Harry is a 10 year old, male neutered, Poodle cross who presented to Allambie Vet for a routine lump assessment and surgical removal. On examination it was found that Harry had a heart murmur, recorded as a grade 3/6 systolic murmur. The veterinarian recommended that Harry’s heart murmur be investigated to obtain a diagnosis. A diagnosis would allow us to further understand his anaesthetic risks and to start treatment if required.

Harry was scheduled for an echocardiogram with Dr Jane. The Echocardiogram identified that Harry had an abnormal, degenerative mitral valve diagnosing ‘myxomatous mitral valve disease’.

What is Myxomatous Mitral Valve Disease (MMVD)?

In myxomatous mitral valve disease (MMVD), the thickened valve stops an appropriate seal forming between the atrium and ventricle on the left side of the heart. This then causes a back flow of blood into the atrium during heart contractions resulting in increased pressure within the atrium.
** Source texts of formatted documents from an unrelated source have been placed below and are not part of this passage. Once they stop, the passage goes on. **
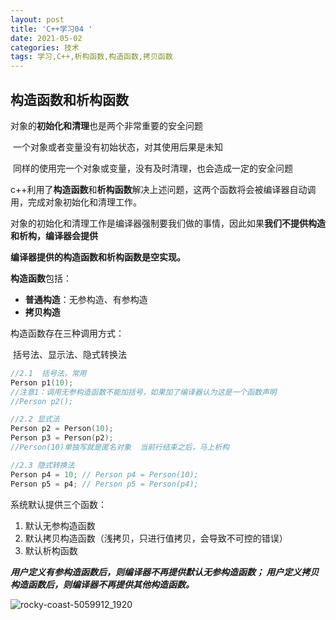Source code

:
 ```yaml
---
layout: post
title: 'C++学习04 '
date: 2021-05-02
categories: 技术
tags: 学习,C++,析构函数,构造函数,拷贝函数
---
```



## 构造函数和析构函数



对象的**初始化和清理**也是两个非常重要的安全问题

​	一个对象或者变量没有初始状态，对其使用后果是未知

​	同样的使用完一个对象或变量，没有及时清理，也会造成一定的安全问题



c++利用了**构造函数**和**析构函数**解决上述问题，这两个函数将会被编译器自动调用，完成对象初始化和清理工作。

对象的初始化和清理工作是编译器强制要我们做的事情，因此如果**我们不提供构造和析构，编译器会提供**

**编译器提供的构造函数和析构函数是空实现。**



**构造函数**包括：

- **普通构造**：无参构造、有参构造
- **拷贝构造**

构造函数存在三种调用方式：

​	括号法、显示法、隐式转换法

```c++
//2.1  括号法，常用
Person p1(10);
//注意1：调用无参构造函数不能加括号，如果加了编译器认为这是一个函数声明
//Person p2();

//2.2 显式法
Person p2 = Person(10); 
Person p3 = Person(p2);
//Person(10)单独写就是匿名对象  当前行结束之后，马上析构

//2.3 隐式转换法
Person p4 = 10; // Person p4 = Person(10); 
Person p5 = p4; // Person p5 = Person(p4);
```

系统默认提供三个函数：

1. 默认无参构造函数
2. 默认拷贝构造函数（浅拷贝，只进行值拷贝，会导致不可控的错误）
3. 默认析构函数

***用户定义有参构造函数后，则编译器不再提供默认无参构造函数；
用户定义拷贝构造函数后，则编译器不再提供其他构造函数。***


![rocky-coast-5059912_1920](https://XiaoluBlogs/{reponame}/raw/{branch}/小书匠/rocky-coast-5059912_1920.jpg)
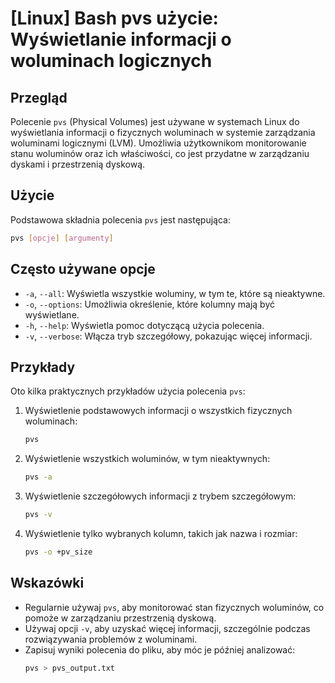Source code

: # [Linux] Bash pvs użycie: Wyświetlanie informacji o woluminach logicznych

## Przegląd
Polecenie `pvs` (Physical Volumes) jest używane w systemach Linux do wyświetlania informacji o fizycznych woluminach w systemie zarządzania woluminami logicznymi (LVM). Umożliwia użytkownikom monitorowanie stanu woluminów oraz ich właściwości, co jest przydatne w zarządzaniu dyskami i przestrzenią dyskową.

## Użycie
Podstawowa składnia polecenia `pvs` jest następująca:

```bash
pvs [opcje] [argumenty]
```

## Często używane opcje
- `-a`, `--all`: Wyświetla wszystkie woluminy, w tym te, które są nieaktywne.
- `-o`, `--options`: Umożliwia określenie, które kolumny mają być wyświetlane.
- `-h`, `--help`: Wyświetla pomoc dotyczącą użycia polecenia.
- `-v`, `--verbose`: Włącza tryb szczegółowy, pokazując więcej informacji.

## Przykłady
Oto kilka praktycznych przykładów użycia polecenia `pvs`:

1. Wyświetlenie podstawowych informacji o wszystkich fizycznych woluminach:
   ```bash
   pvs
   ```

2. Wyświetlenie wszystkich woluminów, w tym nieaktywnych:
   ```bash
   pvs -a
   ```

3. Wyświetlenie szczegółowych informacji z trybem szczegółowym:
   ```bash
   pvs -v
   ```

4. Wyświetlenie tylko wybranych kolumn, takich jak nazwa i rozmiar:
   ```bash
   pvs -o +pv_size
   ```

## Wskazówki
- Regularnie używaj `pvs`, aby monitorować stan fizycznych woluminów, co pomoże w zarządzaniu przestrzenią dyskową.
- Używaj opcji `-v`, aby uzyskać więcej informacji, szczególnie podczas rozwiązywania problemów z woluminami.
- Zapisuj wyniki polecenia do pliku, aby móc je później analizować:
  ```bash
  pvs > pvs_output.txt
  ```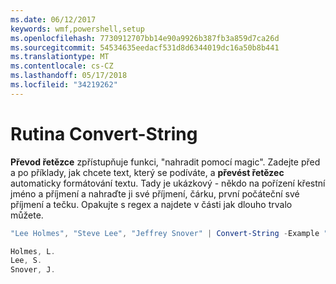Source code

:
 ```yaml
---
ms.date: 06/12/2017
keywords: wmf,powershell,setup
ms.openlocfilehash: 7730912707bb14e90a9926b387fb3a859d7ca26d
ms.sourcegitcommit: 54534635eedacf531d8d6344019dc16a50b8b441
ms.translationtype: MT
ms.contentlocale: cs-CZ
ms.lasthandoff: 05/17/2018
ms.locfileid: "34219262"
---
```

# <a name="convert-string"></a>Rutina Convert-String
**Převod řetězce** zpřístupňuje funkci, "nahradit pomocí magic". Zadejte před a po příklady, jak chcete text, který se podíváte, a **převést řetězec** automaticky formátování textu. Tady je ukázkový - někdo na pořízení křestní jméno a příjmení a nahraďte ji své příjmení, čárku, první počáteční své příjmení a tečku. Opakujte s regex a najdete v části jak dlouho trvalo můžete.

```powershell
"Lee Holmes", "Steve Lee", "Jeffrey Snover" | Convert-String -Example "Bill Gates=Gates, B.","John Smith=Smith, J."

Holmes, L.
Lee, S.
Snover, J.
```
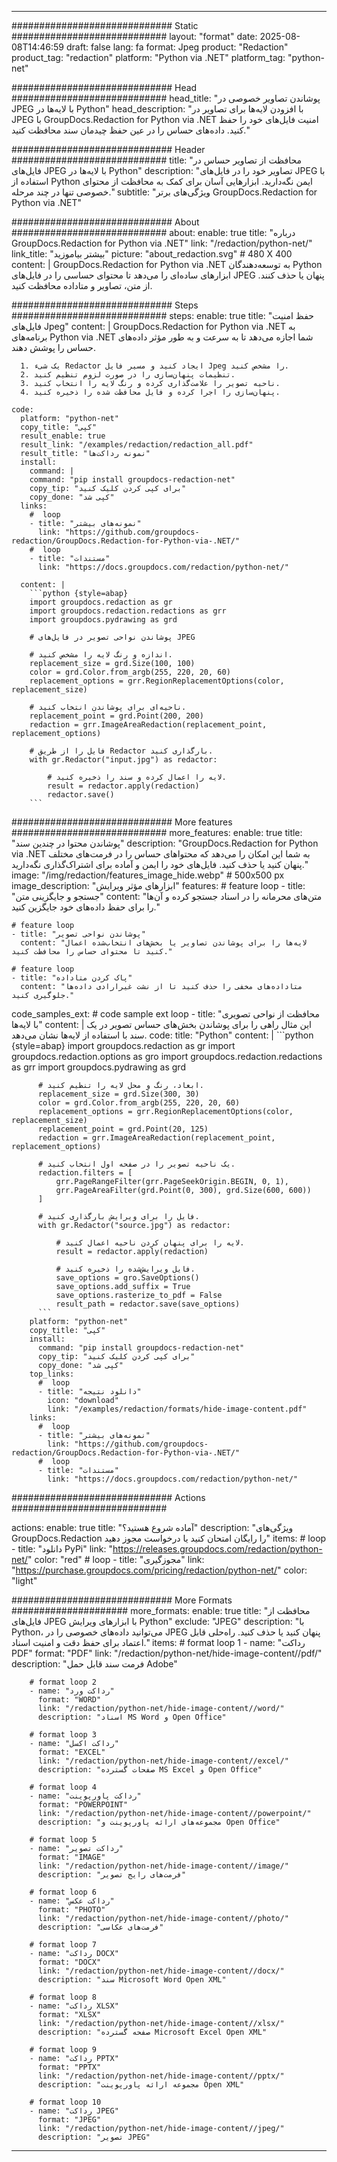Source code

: 
---
############################# Static ############################
layout: "format"
date:  2025-08-08T14:46:59
draft: false
lang: fa
format: Jpeg
product: "Redaction"
product_tag: "redaction"
platform: "Python via .NET"
platform_tag: "python-net"

############################# Head ############################
head_title: "پوشاندن تصاویر خصوصی در JPEG با لایه‌ها در Python"
head_description: "با افزودن لایه‌ها برای تصاویر در JPEG با GroupDocs.Redaction for Python via .NET امنیت فایل‌های خود را حفظ کنید. داده‌های حساس را در عین حفظ چیدمان سند محافظت کنید."

############################# Header ############################
title: "محافظت از تصاویر حساس در فایل‌های JPEG با لایه‌ها در Python" 
description: "تصاویر خود را در فایل‌های JPEG با استفاده از Python ایمن نگه‌دارید. ابزارهایی آسان برای کمک به محافظت از محتوای خصوصی تنها در چند مرحله."
subtitle: "ویژگی‌های برتر GroupDocs.Redaction for Python via .NET" 

############################# About ############################
about:
    enable: true
    title: "درباره GroupDocs.Redaction for Python via .NET"
    link: "/redaction/python-net/"
    link_title: "بیشتر بیاموزید"
    picture: "about_redaction.svg" # 480 X 400
    content: |
       GroupDocs.Redaction for Python via .NET به توسعه‌دهندگان Python ابزارهای ساده‌ای را می‌دهد تا محتوای حساسی را در فایل‌های JPEG پنهان یا حذف کنند. از متن، تصاویر و متاداده محافظت کنید.

############################# Steps ############################
steps:
    enable: true
    title: "حفظ امنیت فایل‌های Jpeg"
    content: |
      GroupDocs.Redaction for Python via .NET به برنامه‌های Python via .NET شما اجازه می‌دهد تا به سرعت و به طور مؤثر داده‌های حساس را پوشش دهند.
      
      1. یک شیء Redactor ایجاد کنید و مسیر فایل Jpeg را مشخص کنید.
      2. تنظیمات پنهان‌سازی را در صورت لزوم تنظیم کنید.
      3. ناحیه تصویر را علامت‌گذاری کرده و رنگ لایه را انتخاب کنید.
      4. پنهان‌سازی را اجرا کرده و فایل محافظت شده را ذخیره کنید.
   
    code:
      platform: "python-net"
      copy_title: "کپی"
      result_enable: true
      result_link: "/examples/redaction/redaction_all.pdf"
      result_title: "نمونه رداکت‌ها"
      install:
        command: |
        command: "pip install groupdocs-redaction-net"
        copy_tip: "برای کپی کردن کلیک کنید"
        copy_done: "کپی شد"
      links:
        #  loop
        - title: "نمونه‌های بیشتر"
          link: "https://github.com/groupdocs-redaction/GroupDocs.Redaction-for-Python-via-.NET/"
        #  loop
        - title: "مستندات"
          link: "https://docs.groupdocs.com/redaction/python-net/"
          
      content: |
        ```python {style=abap}
        import groupdocs.redaction as gr
        import groupdocs.redaction.redactions as grr
        import groupdocs.pydrawing as grd

        # پوشاندن نواحی تصویر در فایل‌های JPEG

        # اندازه و رنگ لایه را مشخص کنید.
        replacement_size = grd.Size(100, 100)
        color = grd.Color.from_argb(255, 220, 20, 60)
        replacement_options = grr.RegionReplacementOptions(color, replacement_size)

        # ناحیه‌ای برای پوشاندن انتخاب کنید.
        replacement_point = grd.Point(200, 200)
        redaction = grr.ImageAreaRedaction(replacement_point, replacement_options)
                
        # فایل را از طریق Redactor بارگذاری کنید.
        with gr.Redactor("input.jpg") as redactor:

            # لایه را اعمال کرده و سند را ذخیره کنید.
            result = redactor.apply(redaction)
            redactor.save()
        ```            


############################# More features ############################
more_features:
  enable: true
  title: "پوشاندن محتوا در چندین سند"
  description: "GroupDocs.Redaction for Python via .NET به شما این امکان را می‌دهد که محتواهای حساس را در فرمت‌های مختلف پنهان کنید یا حذف کنید. فایل‌های خود را ایمن و آماده برای اشتراک‌گذاری نگه‌دارید."
  image: "/img/redaction/features_image_hide.webp" # 500x500 px
  image_description: "ابزارهای مؤثر ویرایش"
  features:
    # feature loop
    - title: "جستجو و جایگزینی متن"
      content: "متن‌های محرمانه را در اسناد جستجو کرده و آن‌ها را برای حفظ داده‌های خود جایگزین کنید."

    # feature loop
    - title: "پوشاندن نواحی تصویر"
      content: "لایه‌ها را برای پوشاندن تصاویر یا بخش‌های انتخاب‌شده اعمال کنید تا محتوای حساس را محافظت کنید."

    # feature loop
    - title: "پاک کردن متاداده"
      content: "متاداده‌های مخفی را حذف کنید تا از نشت غیرارادی داده‌ها جلوگیری کنید."
      
  code_samples_ext:
    # code sample ext loop
    - title: "محافظت از نواحی تصویری با لایه‌ها"
      content: |
        این مثال راهی را برای پوشاندن بخش‌های حساس تصویر در یک سند با استفاده از لایه‌ها نشان می‌دهد.
      code:
        title: "Python"
        content: |
          ```python {style=abap}
          import groupdocs.redaction as gr
          import groupdocs.redaction.options as gro
          import groupdocs.redaction.redactions as grr
          import groupdocs.pydrawing as grd

          # ابعاد، رنگ و محل لایه را تنظیم کنید.
          replacement_size = grd.Size(300, 30)
          color = grd.Color.from_argb(255, 220, 20, 60)
          replacement_options = grr.RegionReplacementOptions(color, replacement_size)
          replacement_point = grd.Point(20, 125)
          redaction = grr.ImageAreaRedaction(replacement_point, replacement_options)

          # یک ناحیه تصویر را در صفحه اول انتخاب کنید.
          redaction.filters = [
              grr.PageRangeFilter(grr.PageSeekOrigin.BEGIN, 0, 1),
              grr.PageAreaFilter(grd.Point(0, 300), grd.Size(600, 600))
          ]

          # فایل را برای ویرایش بارگذاری کنید.
          with gr.Redactor("source.jpg") as redactor:

              # لایه را برای پنهان کردن ناحیه اعمال کنید.
              result = redactor.apply(redaction)

              # فایل ویرایش‌شده را ذخیره کنید.
              save_options = gro.SaveOptions()
              save_options.add_suffix = True
              save_options.rasterize_to_pdf = False
              result_path = redactor.save(save_options)
          ```
        platform: "python-net"
        copy_title: "کپی"
        install:
          command: "pip install groupdocs-redaction-net"
          copy_tip: "برای کپی کردن کلیک کنید"
          copy_done: "کپی شد"
        top_links:
          #  loop
          - title: "دانلود نتیجه"
            icon: "download"
            link: "/examples/redaction/formats/hide-image-content.pdf"
        links:
          #  loop
          - title: "نمونه‌های بیشتر"
            link: "https://github.com/groupdocs-redaction/GroupDocs.Redaction-for-Python-via-.NET/"
          #  loop
          - title: "مستندات"
            link: "https://docs.groupdocs.com/redaction/python-net/"


############################# Actions ############################

actions:
  enable: true
  title: "آماده شروع هستید؟"
  description: "ویژگی‌های GroupDocs.Redaction را رایگان امتحان کنید یا درخواست مجوز دهید"
  items:
    #  loop
    - title: "دانلود PyPi"
      link: "https://releases.groupdocs.com/redaction/python-net/"
      color: "red"
        #  loop
    - title: "مجوزگیری"
      link: "https://purchase.groupdocs.com/pricing/redaction/python-net/"
      color: "light"


############################# More Formats #####################
more_formats:
    enable: true
    title: "محافظت از فایل‌های JPEG با ابزارهای ویرایش Python"
    exclude: "JPEG"
    description: "با Python، می‌توانید داده‌های خصوصی را در JPEG پنهان کنید یا حذف کنید. راه‌حلی قابل اعتماد برای حفظ دقت و امنیت اسناد."
    items: 
        # format loop 1
        - name: "رداکت PDF"
          format: "PDF"
          link: "/redaction/python-net/hide-image-content//pdf/"
          description: "فرمت سند قابل حمل Adobe"

        # format loop 2
        - name: "رداکت ورد"
          format: "WORD"
          link: "/redaction/python-net/hide-image-content//word/"
          description: "اسناد MS Word و Open Office"
          
        # format loop 3
        - name: "رداکت اکسل"
          format: "EXCEL"
          link: "/redaction/python-net/hide-image-content//excel/"
          description: "صفحات گسترده MS Excel و Open Office"

        # format loop 4
        - name: "رداکت پاورپوینت"
          format: "POWERPOINT"
          link: "/redaction/python-net/hide-image-content//powerpoint/"
          description: "مجموعه‌های ارائه پاورپوینت و Open Office"

        # format loop 5
        - name: "رداکت تصویر"
          format: "IMAGE"
          link: "/redaction/python-net/hide-image-content//image/"
          description: "فرمت‌های رایج تصویر"

        # format loop 6
        - name: "رداکت عکس"
          format: "PHOTO"
          link: "/redaction/python-net/hide-image-content//photo/"
          description: "فرمت‌های عکاسی"

        # format loop 7
        - name: "رداکت DOCX"
          format: "DOCX"
          link: "/redaction/python-net/hide-image-content//docx/"
          description: "سند Microsoft Word Open XML"
          
        # format loop 8
        - name: "رداکت XLSX"
          format: "XLSX"
          link: "/redaction/python-net/hide-image-content//xlsx/"
          description: "صفحه گسترده Microsoft Excel Open XML"
          
        # format loop 9
        - name: "رداکت PPTX"
          format: "PPTX"
          link: "/redaction/python-net/hide-image-content//pptx/"
          description: "مجموعه ارائه پاورپوینت Open XML"

        # format loop 10
        - name: "رداکت JPEG"
          format: "JPEG"
          link: "/redaction/python-net/hide-image-content//jpeg/"
          description: "تصویر JPEG"


---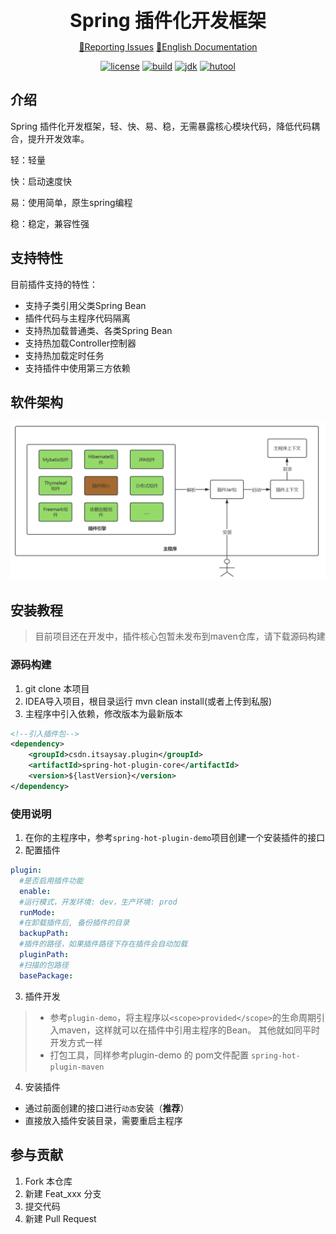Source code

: 
<div align="center">
<span style="font-size: 30px;font-weight:bold">
Spring 插件化开发框架
</span>

[🤔Reporting Issues][Issues-url]   [📘English Documentation][english-url]

[![license][license-image]][license-url]
[![build][build-image]][build-url]
[![jdk][jdk-image]][jdk-url]
[![hutool][hutool-image]][hutool-url]
</div>

[license-image]: https://img.shields.io/badge/license-Apache%202.0-green
[stars-image]: https://badgen.net/github/stars/jujunchen/spring-hot-plugin
[build-image]: https://img.shields.io/badge/build-Spring%20Boot%202.7.18-45e91c
[jdk-image]: https://img.shields.io/badge/JDK-8+-green
[hutool-image]: https://img.shields.io/badge/hutool-5.8.4-green

[license-url]: ./LICENSE
[build-url]: https://github.com/spring-projects/spring-boot
[jdk-url]: https://www.oracle.com/java/technologies/javase/javase-jdk8-downloads.html
[hutool-url]: https://github.com/dromara/hutool
[Issues-url]: https://github.com/jujunchen/spring-hot-plugin/issues
[english-url]: README.en.md

## 介绍
Spring 插件化开发框架，轻、快、易、稳，无需暴露核心模块代码，降低代码耦合，提升开发效率。

轻：轻量

快：启动速度快

易：使用简单，原生spring编程

稳：稳定，兼容性强

## 支持特性
目前插件支持的特性：
- 支持子类引用父类Spring Bean
- 插件代码与主程序代码隔离
- 支持热加载普通类、各类Spring Bean
- 支持热加载Controller控制器
- 支持热加载定时任务
- 支持插件中使用第三方依赖

## 软件架构

![架构图](./images/architecture.png)


## 安装教程
> 目前项目还在开发中，插件核心包暂未发布到maven仓库，请下载源码构建

### 源码构建
1. git clone 本项目
2. IDEA导入项目，根目录运行 mvn clean install(或者上传到私服)
3. 主程序中引入依赖，修改版本为最新版本
```xml
<!--引入插件包-->
<dependency>
    <groupId>csdn.itsaysay.plugin</groupId>
    <artifactId>spring-hot-plugin-core</artifactId>
    <version>${lastVersion}</version>
</dependency>
```


### 使用说明
1. 在你的主程序中，参考`spring-hot-plugin-demo`项目创建一个安装插件的接口
2. 配置插件
```yml
plugin:
  #是否启用插件功能
  enable:
  #运行模式，开发环境: dev，生产环境: prod
  runMode:
  #在卸载插件后, 备份插件的目录
  backupPath:
  #插件的路径，如果插件路径下存在插件会自动加载
  pluginPath:
  #扫描的包路径
  basePackage:
```
3. 插件开发
>- 参考`plugin-demo`，将主程序以`<scope>provided</scope>`的生命周期引入maven，这样就可以在插件中引用主程序的Bean。
>其他就如同平时开发方式一样
>-  打包工具，同样参考plugin-demo 的 pom文件配置 `spring-hot-plugin-maven`
4. 安装插件
- 通过前面创建的接口进行`动态`安装（**推荐**）
- 直接放入插件安装目录，需要重启主程序

## 参与贡献

1.  Fork 本仓库
2.  新建 Feat_xxx 分支
3.  提交代码
4.  新建 Pull Request
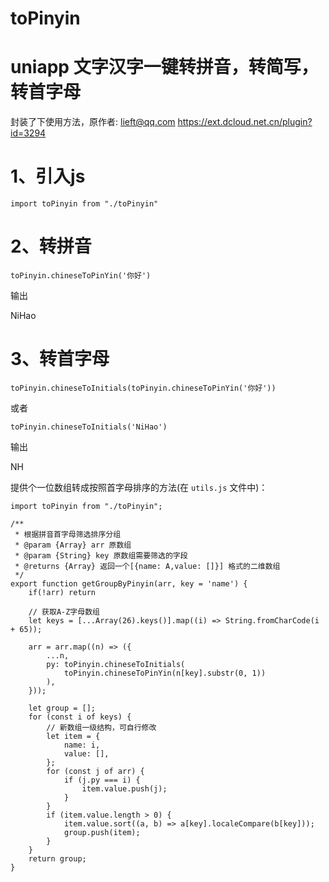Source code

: <!--
 * @Autor: hlb
 * @Date: 2020-11-25 17:55:43
 * @LastEditors: hlb
 * @LastEditTime: 2020-11-25 18:37:46
 * @description: description
-->
# toPinyin
# uniapp 文字汉字一键转拼音，转简写，转首字母 
封装了下使用方法，原作者: lieft@qq.com https://ext.dcloud.net.cn/plugin?id=3294

# 1、引入js
```
import toPinyin from "./toPinyin"
```

# 2、转拼音
```
toPinyin.chineseToPinYin('你好')
```
输出

NiHao

# 3、转首字母
```
toPinyin.chineseToInitials(toPinyin.chineseToPinYin('你好'))
```
或者
```
toPinyin.chineseToInitials('NiHao')
```
输出

NH

提供个一位数组转成按照首字母排序的方法(在 `utils.js` 文件中)：
```
import toPinyin from "./toPinyin";

/**
 * 根据拼音首字母筛选排序分组
 * @param {Array} arr 原数组
 * @param {String} key 原数组需要筛选的字段
 * @returns {Array} 返回一个[{name: A,value: []}] 格式的二维数组
 */
export function getGroupByPinyin(arr, key = 'name') {
    if(!arr) return
    
    // 获取A-Z字母数组
    let keys = [...Array(26).keys()].map((i) => String.fromCharCode(i + 65));
    
    arr = arr.map((n) => ({
        ...n,
        py: toPinyin.chineseToInitials(
            toPinyin.chineseToPinYin(n[key].substr(0, 1))
        ),
    }));

    let group = [];
    for (const i of keys) {
        // 新数组一级结构，可自行修改
        let item = {
            name: i,
            value: [],
        };
        for (const j of arr) {
            if (j.py === i) {
                item.value.push(j);
            }
        }
        if (item.value.length > 0) {
            item.value.sort((a, b) => a[key].localeCompare(b[key]));
            group.push(item);
        }
    }
    return group;
}
```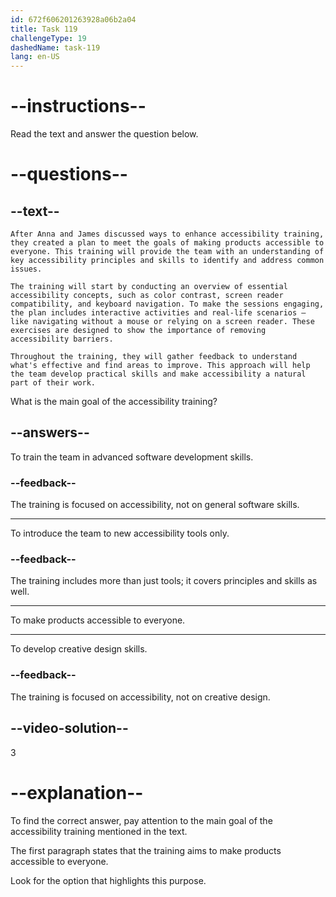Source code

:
 ```yaml
---
id: 672f606201263928a06b2a04
title: Task 119
challengeType: 19
dashedName: task-119
lang: en-US
---
```


<!-- READING -->

# --instructions--

Read the text and answer the question below.

# --questions--

## --text--

`After Anna and James discussed ways to enhance accessibility training, they created a plan to meet the goals of making products accessible to everyone. This training will provide the team with an understanding of key accessibility principles and skills to identify and address common issues.`

`The training will start by conducting an overview of essential accessibility concepts, such as color contrast, screen reader compatibility, and keyboard navigation. To make the sessions engaging, the plan includes interactive activities and real-life scenarios — like navigating without a mouse or relying on a screen reader. These exercises are designed to show the importance of removing accessibility barriers.`

`Throughout the training, they will gather feedback to understand what's effective and find areas to improve. This approach will help the team develop practical skills and make accessibility a natural part of their work.`

What is the main goal of the accessibility training?

## --answers--

To train the team in advanced software development skills.

### --feedback--

The training is focused on accessibility, not on general software skills.

---

To introduce the team to new accessibility tools only.

### --feedback--

The training includes more than just tools; it covers principles and skills as well.

---

To make products accessible to everyone.

---

To develop creative design skills.

### --feedback--

The training is focused on accessibility, not on creative design.

## --video-solution--

3

# --explanation--

To find the correct answer, pay attention to the main goal of the accessibility training mentioned in the text.

The first paragraph states that the training aims to make products accessible to everyone.

Look for the option that highlights this purpose.

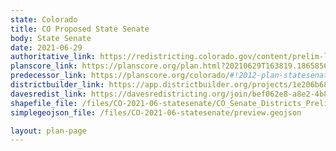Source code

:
 ```yaml
---
state: Colorado
title: CO Proposed State Senate
body: State Senate
date: 2021-06-29
authoritative_link: https://redistricting.colorado.gov/content/prelim-legislative-maps
planscore_link: https://planscore.org/plan.html?20210629T163819.186585696Z
predecessor_link: https://planscore.org/colorado/#!2012-plan-statesenate-eg
districtbuilder_link: https://app.districtbuilder.org/projects/1e206b68-8b66-41f3-abdf-a581b8db7b17
davesredist_link: https://davesredistricting.org/join/bef062e8-a8e2-4b83-9e8c-9a69a9b18d48
shapefile_file: /files/CO-2021-06-statesenate/CO_Senate_Districts_Prelim_Final.zip
simplegeojson_file: /files/CO-2021-06-statesenate/preview.geojson

layout: plan-page
---
```

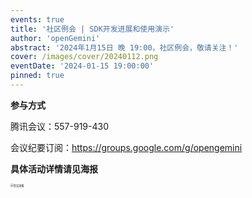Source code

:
 ```yaml
---
events: true
title: '社区例会 | SDK开发进展和使用演示'
author: 'openGemini'
abstract: '2024年1月15日 晚 19:00，社区例会，敬请关注！'
cover: /images/cover/20240112.png
eventDate: '2024-01-15 19:00:00'
pinned: true
---
```


**参与方式**

腾讯会议：557-919-430

会议纪要订阅：https://groups.google.com/g/opengemini

**具体活动详情请见海报**

<img src="/images/docs_img/20240112.png" alt="会议海报" style="zoom:30%;" />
Over time this causes the atrium to enlarge – a term referred as cardiac remodelling or cardiomegaly. 

How to treat MMVD

The latest studies on treatment of myxomatous mitral valve disease are based on how much the left atrium has enlarged compared to the aortic valve/root (or the LA:Ao ratio). If the atrium is greater than 1.6x the size of the aorta, then treatment with a positive inotrope (pimobendan) is recommended to allow more efficient contractility of the heart. Starting pimobendan early in the course of heart disease is associated with longer survival times and a later onset of heart failure (EPIC study: Boswood et al. 2016).

In the case of Harry, his left atrium was 2.39x the size of the aortic root! Thankfully, there were no signs of heart failure at this stage. Harry was started on pimobendan twice daily and his surgical procedure postponed for two weeks. We are looking forward to reassessing Harry before his surgical procedure. 

The vets at Allambie are far more comfortable knowing exactly what is going on with Harry’s heart so that we can tailor his anaesthetic plan.